À ce chapitre, André Boucher, responsable des opérations au Centre de la sécurité des télécommunications, fait «entièrement confiance aux Canadiens et aux Canadiennes».

«On a appris à le faire dans le quotidien — de prendre des sources d’information, les journaux, les médias qui sont responsables, et de vérifier nos sources», a-t-il soutenu jeudi. «On a appris à gérer avec les colporteurs qui viennent à nos portes, avec le téléphone qui sonne — les gens qui veulent nous vendre des produits qu’on ne veut pas. Je pense que c’est seulement la prochaine évolution pour la société.»

M. Boucher a expliqué que les agences de renseignement travaillent de concert avec Élections Canada «pour s’assurer que tout le processus, tous les mécanismes sont vérifiés et sont protégés». Mais il faut aussi selon lui sensibiliser les électeurs, qui ont la responsabilité de s’informer de sources sûres afin de protéger le processus démocratique.

Les infrastructures

Par ailleurs, le Centre estime «fort improbable» qu’en l’absence d’hostilités internationales, des auteurs de cybermenaces parrainés par des États perturbent volontairement les infrastructures essentielles du Canada, comme les réseaux électriques ou les réseaux de distribution d’eau.

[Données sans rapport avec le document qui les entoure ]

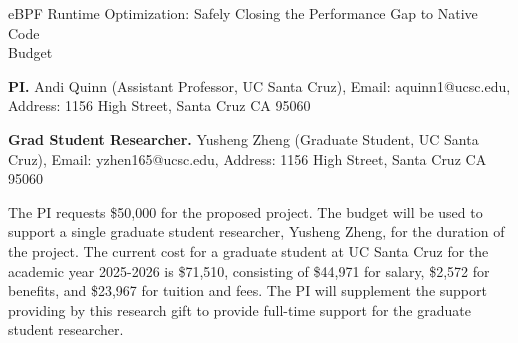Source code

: \documentclass[12pt]{article}
\begin{document}
\setcounter{page}{1}

\begin{center}
{\large eBPF Runtime Optimization: Safely Closing the Performance Gap to Native Code 
\\
Budget
}
\end{center}


\noindent \textbf{PI.} Andi Quinn (Assistant Professor, UC Santa Cruz), Email: aquinn1@ucsc.edu, Address: 1156 High Street, Santa Cruz CA 95060

\noindent \textbf{Grad Student Researcher.} Yusheng Zheng (Graduate Student, UC Santa Cruz), Email: yzhen165@ucsc.edu, Address: 1156 High Street, Santa Cruz CA 95060

\vspace{2em}
The PI requests \$50,000 for the proposed project.  The budget will be used to support a single graduate student researcher, Yusheng Zheng, for the duration of the project.  The current cost for a graduate student at UC Santa Cruz for the academic year 2025-2026 is \$71,510, consisting of \$44,971 for salary, \$2,572 for benefits, and \$23,967 for tuition and fees.  The PI will supplement the support providing by this research gift to provide full-time support for the graduate student researcher.


% 
% 
% 
% 
% 

%
\end{document}
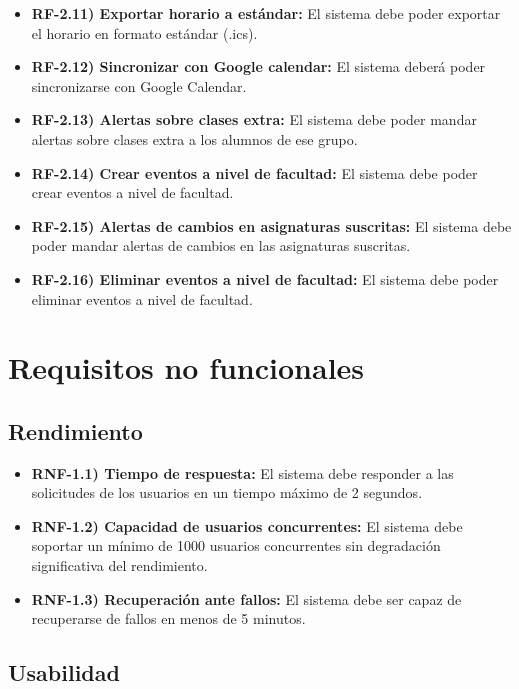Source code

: \begin{itemize}
\begin{itemize}
        \item \textbf{RF-2.11) Exportar horario a estándar:} El sistema debe poder exportar el horario en formato estándar (.ics).
        \item \textbf{RF-2.12) Sincronizar con Google calendar:} El sistema deberá poder sincronizarse con Google Calendar.
        \item \textbf{RF-2.13) Alertas sobre clases extra:} El sistema debe poder mandar alertas sobre clases extra a los alumnos de ese grupo.
        \item \textbf{RF-2.14) Crear eventos a nivel de facultad:} El sistema debe poder crear eventos a nivel de facultad.
        \item \textbf{RF-2.15) Alertas de cambios en asignaturas suscritas:} El sistema debe poder mandar alertas de cambios en las asignaturas suscritas.
        \item \textbf{RF-2.16) Eliminar eventos a nivel de facultad:} El sistema debe poder eliminar eventos a nivel de facultad.
    \end{itemize}
\end{itemize}

\section{Requisitos no funcionales}

\subsection{Rendimiento}

\begin{itemize}
    \item \textbf{RNF-1.1) Tiempo de respuesta:} El sistema debe responder a las solicitudes de los usuarios en un tiempo máximo de 2 segundos.
    \item \textbf{RNF-1.2) Capacidad de usuarios concurrentes:} El sistema debe soportar un mínimo de 1000 usuarios concurrentes sin degradación significativa del rendimiento.    \item \textbf{RNF-1.3) Recuperación ante fallos:} El sistema debe ser capaz de recuperarse de fallos en menos de 5 minutos.
\end{itemize}

\subsection{Usabilidad}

«Par contre, il a également été déterminé que l’introduction d’un plus grand nombre de dispositifs connectés à internet rendait les fournisseurs d’infrastructures essentielles plus susceptibles d’être la cible d’auteurs de cybermenaces moins sophistiqués» que ceux parrainés par des États, comme des cybercriminels.

Le rapport souligne que la cybercriminalité, y compris le vol, la fraude et l’extorsion de fonds, constitue la plus grande menace en ligne pour les Canadiens.

«Les cybercriminels tendent à trouver leurs cibles par hasard en exploitant des vulnérabilités techniques et en tirant avantage de l’erreur humaine.»